Generative adversarial networks (GANs; Goodfellow et al., 2014) produce the sharpest image samples of any generative model family but are also the most difficult to train. Understanding GANs deeply requires understanding the divergence geometry that underlies their objective, the mode collapse and training instability failures that follow from that geometry, and the Wasserstein reformulation that partially resolves both. GAN training dynamics also provide the conceptual foundation for understanding adversarial examples, discriminative fine-tuning of diffusion models, and RLHF for image generation.

The min-max objective#

A GAN consists of a generator $G_\theta: \mathcal{Z} \to \mathcal{X}$ that maps noise $z \sim p(z)$ to samples, and a discriminator (or critic) $D_\phi: \mathcal{X} \to [0, 1]$ that classifies inputs as real (from $p_\text{data}$ ) or generated (from $p_G$ ). The training objective is:

\min_\theta \max_\phi \; V(\theta, \phi) = \mathbb{E}_{x \sim p_\text{data}}\!\left[\log D_\phi(x)\right] + \mathbb{E}_{z \sim p(z)}\!\left[\log(1 - D_\phi(G_\theta(z)))\right]
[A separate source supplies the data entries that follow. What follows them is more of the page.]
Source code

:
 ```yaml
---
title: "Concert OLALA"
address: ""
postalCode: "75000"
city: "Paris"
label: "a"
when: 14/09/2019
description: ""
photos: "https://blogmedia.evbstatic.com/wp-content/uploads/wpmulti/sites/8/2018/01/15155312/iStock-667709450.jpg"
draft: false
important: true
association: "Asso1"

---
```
The discriminator maximizes $V$ — it wants to assign high $D(x)$ to real data and low $D(G(z))$ to generated samples. The generator minimizes $V$ — it wants $D(G(z))$ to be high, fooling the discriminator.

The optimal discriminator: for fixed $G$ , the discriminator that maximizes $V$ is:

D^*(x) = \frac{p_\text{data}(x)}{p_\text{data}(x) + p_G(x)}

This is the density ratio. The derivation: treating $V$ as a functional integral over $x$ , the integrand at each $x$ is $p_\text{data}(x) \log D + p_G(x) \log(1-D)$ . Setting the derivative with respect to $D$ to zero gives $p_\text{data}(x)/D - p_G(x)/(1-D) = 0$ , yielding the expression above.
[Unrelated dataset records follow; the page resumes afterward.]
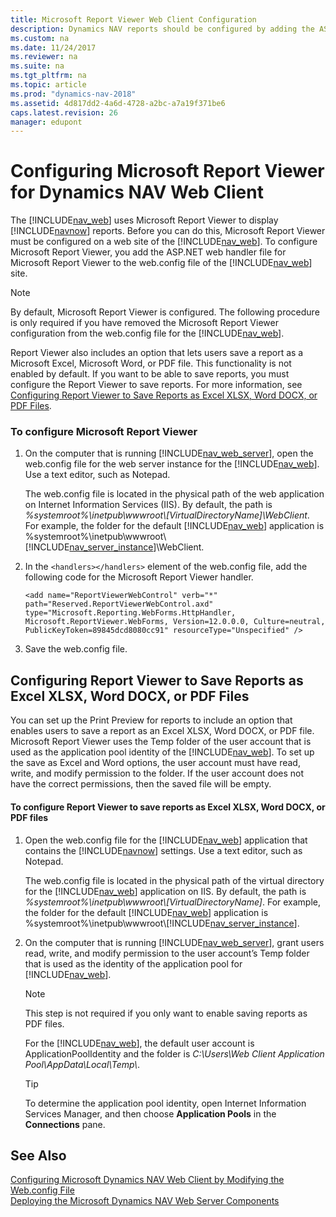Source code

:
 ```yaml
---
title: Microsoft Report Viewer Web Client Configuration
description: Dynamics NAV reports should be configured by adding the ASP.NET web handler file to the web.config file for Microsoft Report Viewer to display reports.
ms.custom: na
ms.date: 11/24/2017
ms.reviewer: na
ms.suite: na
ms.tgt_pltfrm: na
ms.topic: article
ms.prod: "dynamics-nav-2018"
ms.assetid: 4d817dd2-4a6d-4728-a2bc-a7a19f371be6
caps.latest.revision: 26
manager: edupont
---
```

# Configuring Microsoft Report Viewer for Dynamics NAV Web Client
The [!INCLUDE[nav_web](includes/nav_web_md.md)] uses Microsoft Report Viewer to display [!INCLUDE[navnow](includes/navnow_md.md)] reports. Before you can do this, Microsoft Report Viewer must be configured on a web site of  the [!INCLUDE[nav_web](includes/nav_web_md.md)]. To configure Microsoft Report Viewer, you add the ASP.NET web handler file for Microsoft Report Viewer to the web.config file of the [!INCLUDE[nav_web](includes/nav_web_md.md)] site.  
  
> [!NOTE]  
>  By default, Microsoft Report Viewer is configured. The following procedure is only required if you have removed the Microsoft Report Viewer configuration from the web.config file for the [!INCLUDE[nav_web](includes/nav_web_md.md)].  
  
 Report Viewer also includes an option that lets users save a report as a Microsoft Excel, Microsoft Word, or PDF file. This functionality is not enabled by default. If you want to be able to save reports, you must configure the Report Viewer to save reports. For more information, see [Configuring Report Viewer to Save Reports as Excel XLSX, Word DOCX, or PDF Files](How-to--Configure-Microsoft-Report-Viewer-for-the-Microsoft-Dynamics-NAV-Web-Client.md#Save).  
  
### To configure Microsoft Report Viewer  
  
1. On the computer that is running [!INCLUDE[nav_web_server](includes/nav_web_server_md.md)], open the web.config file for the web server instance for the [!INCLUDE[nav_web](includes/nav_web_md.md)]. Use a text editor, such as Notepad.  
  
    The web.config file is located in the physical path of the web application on Internet Information Services \(IIS\). By default, the path is *%systemroot%\\inetpub\\wwwroot\\\[VirtualDirectoryName\]\\WebClient*. For example, the folder for the default [!INCLUDE[nav_web](includes/nav_web_md.md)] application is %systemroot%\\inetpub\\wwwroot\\[!INCLUDE[nav_server_instance](includes/nav_server_instance_md.md)]\\WebClient.  
  
2. In the `<handlers></handlers>` element of the web.config file, add the following code for the Microsoft Report Viewer handler.  
  
   ```  
   <add name="ReportViewerWebControl" verb="*" path="Reserved.ReportViewerWebControl.axd" type="Microsoft.Reporting.WebForms.HttpHandler, Microsoft.ReportViewer.WebForms, Version=12.0.0.0, Culture=neutral, PublicKeyToken=89845dcd8080cc91" resourceType="Unspecified" />  
   ```  
  
3. Save the web.config file.  
  
##  <a name="Save"></a> Configuring Report Viewer to Save Reports as Excel XLSX, Word DOCX, or PDF Files  
 You can set up the Print Preview for reports to include an option that enables users to save a report as an Excel XLSX, Word DOCX, or PDF file. Microsoft Report Viewer uses the Temp folder of the user account that is used as the application pool identity of the [!INCLUDE[nav_web](includes/nav_web_md.md)]. To set up the save as Excel and Word options, the user account must have read, write, and modify permission to the folder. If the user account does not have the correct permissions, then the saved file will be empty.  
  
<!--
> [!NOTE]  
>  If your company uses Microsoft Office 365, the temporary files are stored in the location that is specified for the Office 365 document library. For more information, see [Integrating with Office 365 and SharePoint Online](Integrating-with-Office-365-and-SharePoint-Online.md).  -->
  
#### To configure Report Viewer to save reports as Excel XLSX, Word DOCX, or PDF files  
  
1. Open the web.config file for the [!INCLUDE[nav_web](includes/nav_web_md.md)] application that contains the [!INCLUDE[navnow](includes/navnow_md.md)] settings. Use a text editor, such as Notepad.  
  
    The web.config file is located in the physical path of the virtual directory for the [!INCLUDE[nav_web](includes/nav_web_md.md)] application on IIS. By default, the path is *%systemroot%\\inetpub\\wwwroot\\\[VirtualDirectoryName\]*. For example, the folder for the default [!INCLUDE[nav_web](includes/nav_web_md.md)] application is %systemroot%\\inetpub\\wwwroot\\[!INCLUDE[nav_server_instance](includes/nav_server_instance_md.md)].  
  
2. On the computer that is running [!INCLUDE[nav_web_server](includes/nav_web_server_md.md)], grant users read, write, and modify permission to the user account’s Temp folder that is used as the identity of the application pool for [!INCLUDE[nav_web](includes/nav_web_md.md)].  
  
   > [!NOTE]  
   >  This step is not required if you only want to enable saving reports as PDF files.  
  
    For the [!INCLUDE[nav_web](includes/nav_web_md.md)], the default user account is ApplicationPoolIdentity and the folder is *C:\\Users\\Web Client Application Pool\\AppData\\Local\\Temp\\*.  
  
   > [!TIP]  
   >  To determine the application pool identity, open Internet Information Services Manager, and then choose **Application Pools** in the **Connections** pane.  
  
## See Also  
 [Configuring Microsoft Dynamics NAV Web Client by Modifying the Web.config File](Configuring-Microsoft-Dynamics-NAV-Web-Client-by-Modifying-the-Web.config-File.md)   
 [Deploying the Microsoft Dynamics NAV Web Server Components](Deploying-the-Microsoft-Dynamics-NAV-Web-Server-Components.md)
Substituting $D^*$ into $V$ recovers the Jensen-Shannon divergence. Substituting:

V(\theta, D^*) = \mathbb{E}_{p_\text{data}}\!\left[\log \frac{p_\text{data}}{p_\text{data} + p_G}\right] + \mathbb{E}_{p_G}\!\left[\log \frac{p_G}{p_\text{data} + p_G}\right]

Add and subtract $\log 2$ inside each expectation:

= \mathbb{E}_{p_\text{data}}\!\left[\log \frac{2\, p_\text{data}}{p_\text{data} + p_G}\right] + \mathbb{E}_{p_G}\!\left[\log \frac{2\, p_G}{p_\text{data} + p_G}\right] - \log 4

The mixture distribution $m = (p_\text{data} + p_G)/2$ appears in both KL terms:

= D_\text{KL}(p_\text{data} \| m) + D_\text{KL}(p_G \| m) - \log 4 = 2\, D_\text{JS}(p_\text{data} \| p_G) - \log 4

where the Jensen-Shannon divergence is $D_\text{JS}(p \| q) = \frac{1}{2}D_\text{KL}(p \| m) + \frac{1}{2}D_\text{KL}(q \| m)$ with $m = (p+q)/2$ . At the global optimum $p_G = p_\text{data}$ , the JSD equals zero and $V = -\log 4$ . GAN training thus minimizes the JSD between the data and generator distributions — but only when the discriminator is simultaneously trained to optimality at each generator update step.
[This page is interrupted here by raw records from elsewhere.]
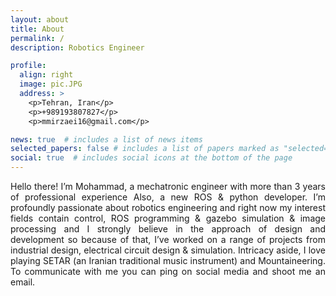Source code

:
 ```yaml
---
layout: about
title: About
permalink: /
description: Robotics Engineer

profile:
  align: right
  image: pic.JPG
  address: >
    <p>Tehran, Iran</p>
    <p>+989193807827</p>
    <p>mmirzaei16@gmail.com</p>

news: true  # includes a list of news items
selected_papers: false # includes a list of papers marked as "selected={true}"
social: true  # includes social icons at the bottom of the page
---
```

<p align="justify">
Hello there! I’m Mohammad, a mechatronic engineer with more than 3 years of professional experience Also, a new ROS & python developer.  I’m profoundly passionate about robotics engineering and right now my interest fields contain control, ROS programming & gazebo simulation & image processing and I strongly believe in the approach of design and development so because of that, I’ve worked on a range of projects from industrial design, electrical circuit design & simulation. Intricacy aside, I love playing SETAR (an Iranian traditional music instrument) and Mountaineering. To communicate with me you can ping on social media and shoot me an email.
</p>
Training instability and the JSD failure mode#

The JSD interpretation reveals a fundamental difficulty. When $p_\text{data}$ and $p_G$ have disjoint support — which is likely in high dimensions, where both distributions concentrate on low-dimensional manifolds — the JSD equals its maximum value $\log 2$ regardless of the distance between the manifolds. The gradient of JSD with respect to the generator parameters is therefore zero almost everywhere: the discriminator can perfectly classify real from generated samples, and the generator receives no useful training signal.

In practice, early GAN training alternates between discriminator and generator updates without waiting for the discriminator to converge. This keeps the discriminator imperfect, providing non-zero gradients. But the balance is delicate: an overly strong discriminator saturates its output to 0 for all generated samples, zeroing gradients; an overly weak discriminator provides misleading signal. This tension is the root cause of GAN training instability.

Mode collapse is the failure mode where the generator produces only a subset of the data distribution's modes. If $G$ learns to produce samples that fool the current discriminator, and the discriminator then updates to reject them, the generator may shift to a different mode — cycling through modes without converging. The JSD objective provides no penalty for missing modes because the JSD only measures how distinguishable $p_G$ is from $p_\text{data}$ , not how many modes of $p_\text{data}$ are covered.

Wasserstein GANs#

Wasserstein GANs (WGAN; Arjovsky et al., 2017) replace the JSD with the Wasserstein-1 (Earth Mover's) distance, which has gradients even when the distributions have disjoint support:

W_1(p_\text{data}, p_G) = \sup_{\|f\|_L \leq 1} \mathbb{E}_{x \sim p_\text{data}}[f(x)] - \mathbb{E}_{x \sim p_G}[f(x)]

where the supremum is over 1-Lipschitz functions $f$ . The Wasserstein distance measures the minimum "work" required to transform $p_G$ into $p_\text{data}$ , treating the distribution as a mass that must be transported. Unlike JSD, $W_1(p_\text{data}, p_G)$ is continuous and differentiable in $p_G$ even when the supports are disjoint, providing meaningful gradients throughout training.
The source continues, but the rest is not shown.